● **Required work**
Wherever the string "convolutional" shows up in the data below, copy the whole line.

[Plain-text document sources]
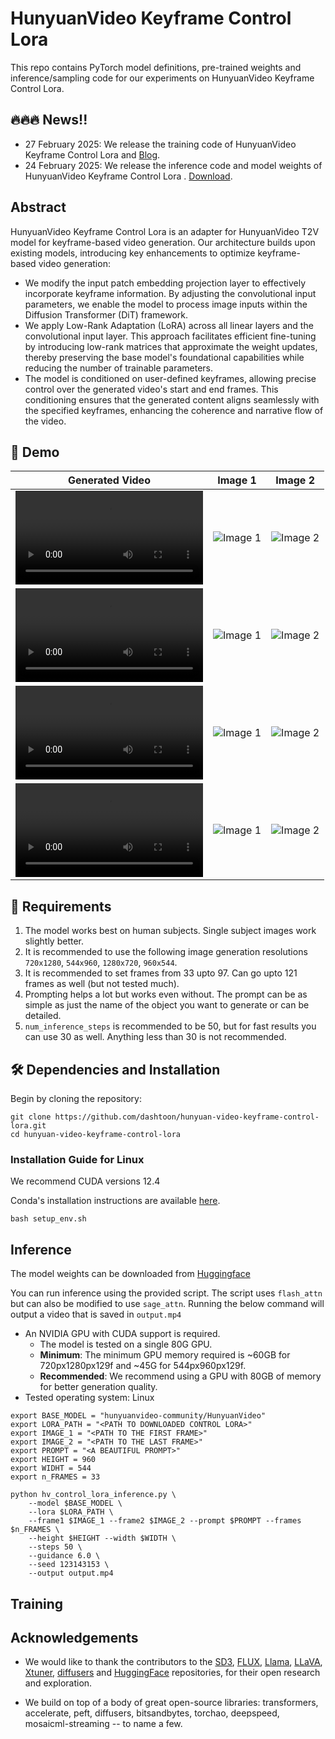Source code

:# **HunyuanVideo Keyframe Control Lora**

This repo contains PyTorch model definitions, pre-trained weights and inference/sampling code for our experiments on HunyuanVideo Keyframe Control Lora.

## 🔥🔥🔥 News!!

- 27 February 2025: We release the training code of HunyuanVideo Keyframe Control Lora and [Blog]().
- 24 February 2025: We release the inference code and model weights of HunyuanVideo Keyframe Control Lora . [Download](https://huggingface.co/dashtoon/hunyuan-video-keyframe-control-lora/tree/main).

## Abstract

HunyuanVideo Keyframe Control Lora is an adapter for HunyuanVideo T2V model for keyframe-based video generation. ​Our architecture builds upon existing models, introducing key enhancements to optimize keyframe-based video generation:​

- We modify the input patch embedding projection layer to effectively incorporate keyframe information. By adjusting the convolutional input parameters, we enable the model to process image inputs within the Diffusion Transformer (DiT) framework.​
- We apply Low-Rank Adaptation (LoRA) across all linear layers and the convolutional input layer. This approach facilitates efficient fine-tuning by introducing low-rank matrices that approximate the weight updates, thereby preserving the base model's foundational capabilities while reducing the number of trainable parameters.
- The model is conditioned on user-defined keyframes, allowing precise control over the generated video's start and end frames. This conditioning ensures that the generated content aligns seamlessly with the specified keyframes, enhancing the coherence and narrative flow of the video.​

## 🎥 Demo

| Generated Video                                                                                                               | Image 1                                                                                           | Image 2                                                                                           |
| ----------------------------------------------------------------------------------------------------------------------------- | ------------------------------------------------------------------------------------------------- | ------------------------------------------------------------------------------------------------- |
| <video controls autoplay src="https://content.dashtoon.ai/stability-images/14b7dd1a-1f46-4c4c-b4ec-9d0f948712af.mp4"></video> | ![Image 1](https://content.dashtoon.ai/stability-images/41aeca63-064a-4003-8c8b-bfe2cc80d275.png) | ![Image 2](https://content.dashtoon.ai/stability-images/28956177-3455-4b56-bb6c-73eacef323ca.png) |
| <video controls autoplay src="https://content.dashtoon.ai/stability-images/b00ba193-b3b7-41a1-9bc1-9fdaceba6efa.mp4"></video> | ![Image 1](https://content.dashtoon.ai/stability-images/ddabbf2f-4218-497b-8239-b7b882d93000.png) | ![Image 2](https://content.dashtoon.ai/stability-images/b603acba-40a4-44ba-aa26-ed79403df580.png) |
| <video controls autoplay src="https://content.dashtoon.ai/stability-images/0cb84780-4fdf-4ecc-ab48-12e7e1055a39.mp4"></video> | ![Image 1](https://content.dashtoon.ai/stability-images/5298cf0c-0955-4568-935a-2fb66045f21d.png) | ![Image 2](https://content.dashtoon.ai/stability-images/722a4ea7-7092-4323-8e83-3f627e8fd7f8.png) |
| <video controls autoplay src="https://content.dashtoon.ai/stability-images/ce12156f-0ac2-4d16-b489-37e85c61b5b2.mp4"></video> | ![Image 1](https://content.dashtoon.ai/stability-images/69d9a49f-95c0-4e85-bd49-14a039373c8b.png) | ![Image 2](https://content.dashtoon.ai/stability-images/0cef7fa9-e15a-48ec-9bd3-c61921181802.png) |

## 📜 Requirements

1. The model works best on human subjects. Single subject images work slightly better.
2. It is recommended to use the following image generation resolutions `720x1280`, `544x960`, `1280x720`, `960x544`.
3. It is recommended to set frames from 33 upto 97. Can go upto 121 frames as well (but not tested much).
4. Prompting helps a lot but works even without. The prompt can be as simple as just the name of the object you want to generate or can be detailed.
5. `num_inference_steps` is recommended to be 50, but for fast results you can use 30 as well. Anything less than 30 is not recommended.

## 🛠️ Dependencies and Installation

Begin by cloning the repository:

```shell
git clone https://github.com/dashtoon/hunyuan-video-keyframe-control-lora.git
cd hunyuan-video-keyframe-control-lora
```

### Installation Guide for Linux

We recommend CUDA versions 12.4

Conda's installation instructions are available [here](https://docs.anaconda.com/free/miniconda/index.html).

```shell
bash setup_env.sh
```

## Inference

The model weights can be downloaded from [Huggingface](https://huggingface.co/dashtoon/hunyuan-video-keyframe-control-lora)

You can run inference using the provided script. The script uses `flash_attn` but can also be modified to use `sage_attn`. Running the below command will output a video that is saved in `output.mp4`

- An NVIDIA GPU with CUDA support is required.
  - The model is tested on a single 80G GPU.
  - **Minimum**: The minimum GPU memory required is ~60GB for 720px1280px129f and ~45G for 544px960px129f.
  - **Recommended**: We recommend using a GPU with 80GB of memory for better generation quality.
- Tested operating system: Linux

```shell
export BASE_MODEL = "hunyuanvideo-community/HunyuanVideo"
export LORA_PATH = "<PATH TO DOWNLOADED CONTROL LORA>"
export IMAGE_1 = "<PATH TO THE FIRST FRAME>"
export IMAGE_2 = "<PATH TO THE LAST FRAME>"
export PROMPT = "<A BEAUTIFUL PROMPT>"
export HEIGHT = 960
export WIDHT = 544
export n_FRAMES = 33

python hv_control_lora_inference.py \
    --model $BASE_MODEL \
    --lora $LORA_PATH \
    --frame1 $IMAGE_1 --frame2 $IMAGE_2 --prompt $PROMPT --frames $n_FRAMES \
    --height $HEIGHT --width $WIDTH \
    --steps 50 \
    --guidance 6.0 \
    --seed 123143153 \
    --output output.mp4
```

## Training

## Acknowledgements

- We would like to thank the contributors to the [SD3](https://huggingface.co/stabilityai/stable-diffusion-3-medium), [FLUX](https://github.com/black-forest-labs/flux), [Llama](https://github.com/meta-llama/llama), [LLaVA](https://github.com/haotian-liu/LLaVA), [Xtuner](https://github.com/InternLM/xtuner), [diffusers](https://github.com/huggingface/diffusers) and [HuggingFace](https://huggingface.co) repositories, for their open research and exploration.

- We build on top of a body of great open-source libraries: transformers, accelerate, peft, diffusers, bitsandbytes, torchao, deepspeed, mosaicml-streaming -- to name a few.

● **Output for this task**
- We modify the input patch embedding projection layer to effectively incorporate keyframe information. By adjusting the convolutional input parameters, we enable the model to process image inputs within the Diffusion Transformer (DiT) framework.​
- We apply Low-Rank Adaptation (LoRA) across all linear layers and the convolutional input layer. This approach facilitates efficient fine-tuning by introducing low-rank matrices that approximate the weight updates, thereby preserving the base model's foundational capabilities while reducing the number of trainable parameters.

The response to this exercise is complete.